While researching this blog post I also came across an online company named Sew Dolling that has a line of special needs dolls called Sew-Able.
Sew-Able dolls have attachable above- and below-the-knee prosthetics and dolls with walking braces (more realistic than crutches for kids with mobility impairments). Here’s the site:
http://sew-dolling.com/dollys_friends.htm
Thanks for the information, Beth. Rats! It was my idea, and it’s already been done — only better. I like the company name, Sew Dolling and the Sew-Able name for the dolls, too. I can still create an adult character in one of my books who make dolls with various physical problems. It’s worth considering . . . and writing is easier than sewing.
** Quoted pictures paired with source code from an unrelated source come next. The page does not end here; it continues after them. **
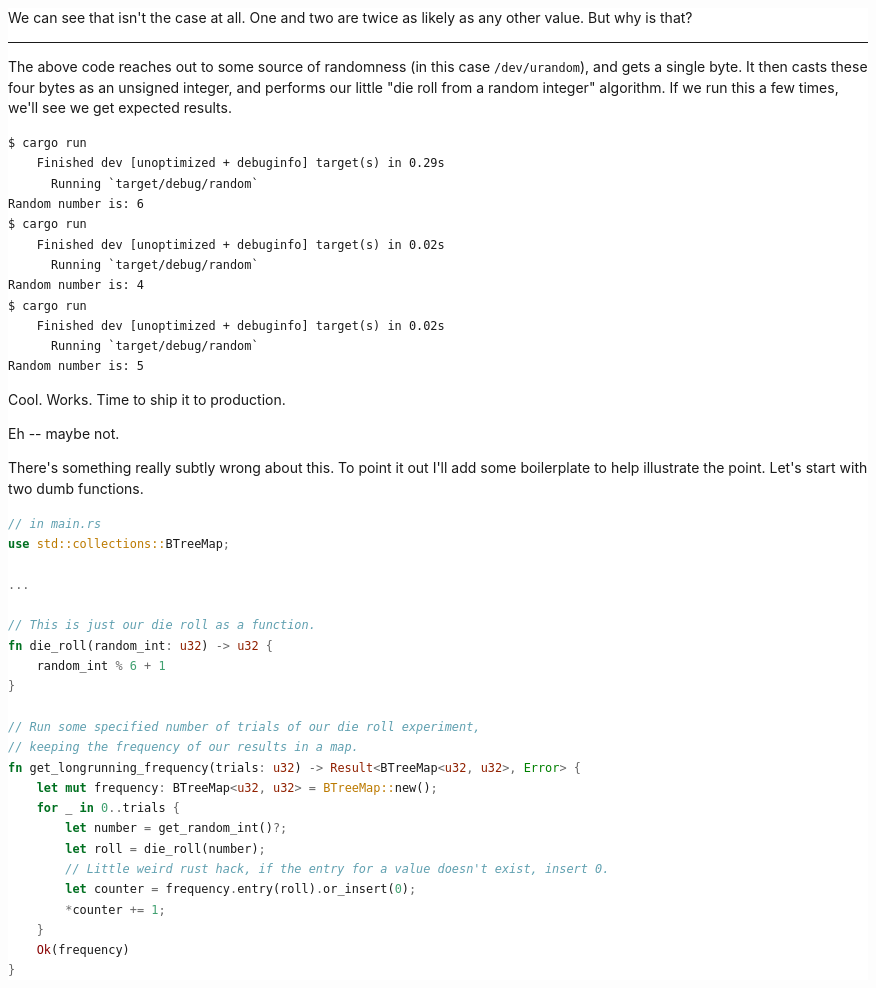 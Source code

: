 We can see that isn't the case at all. One and two are twice as likely as any other value. But why is that?

---

The above code reaches out to some source of randomness (in this case `/dev/urandom`), and gets a single byte.
It then casts these four bytes as an unsigned integer, and performs our little "die roll from a random integer" algorithm.
If we run this a few times, we'll see we get expected results.

```shell
$ cargo run
    Finished dev [unoptimized + debuginfo] target(s) in 0.29s
      Running `target/debug/random`
Random number is: 6
$ cargo run
    Finished dev [unoptimized + debuginfo] target(s) in 0.02s
      Running `target/debug/random`
Random number is: 4
$ cargo run
    Finished dev [unoptimized + debuginfo] target(s) in 0.02s
      Running `target/debug/random`
Random number is: 5
```

Cool. Works. Time to ship it to production.

Eh -- maybe not.

There's something really subtly wrong about this. To point it out I'll add some boilerplate to help
illustrate the point. Let's start with two dumb functions.

```rust
// in main.rs
use std::collections::BTreeMap;

...

// This is just our die roll as a function.
fn die_roll(random_int: u32) -> u32 {
    random_int % 6 + 1
}

// Run some specified number of trials of our die roll experiment,
// keeping the frequency of our results in a map.
fn get_longrunning_frequency(trials: u32) -> Result<BTreeMap<u32, u32>, Error> {
    let mut frequency: BTreeMap<u32, u32> = BTreeMap::new();
    for _ in 0..trials {
        let number = get_random_int()?;
        let roll = die_roll(number);
        // Little weird rust hack, if the entry for a value doesn't exist, insert 0.
        let counter = frequency.entry(roll).or_insert(0);
        *counter += 1;
    }
    Ok(frequency)
}
```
I have some photos of the Day of the Dead ceremonies in a Mexican village 12 years ago. I am writing about that visit. I’ll bring the pictures and describe them, if you like. Or I can just read what I’ve written. What would you prefer? Soon, Judy Spock
Oops, I think Judy meant to email me that personally. I’ll keep it here, though, and leave all of you blog readers green with envy just thinking about the essays I’ll be hearing in the memoir-writing class I’ll be leading tomorrow, November1. The theme: Day of the Dead.
[…] and I had a ball at the Hamilton Branch of the Madison Public Librarylast Friday, and as always, the kids in the audience had some marvelous questions. My favorite one […]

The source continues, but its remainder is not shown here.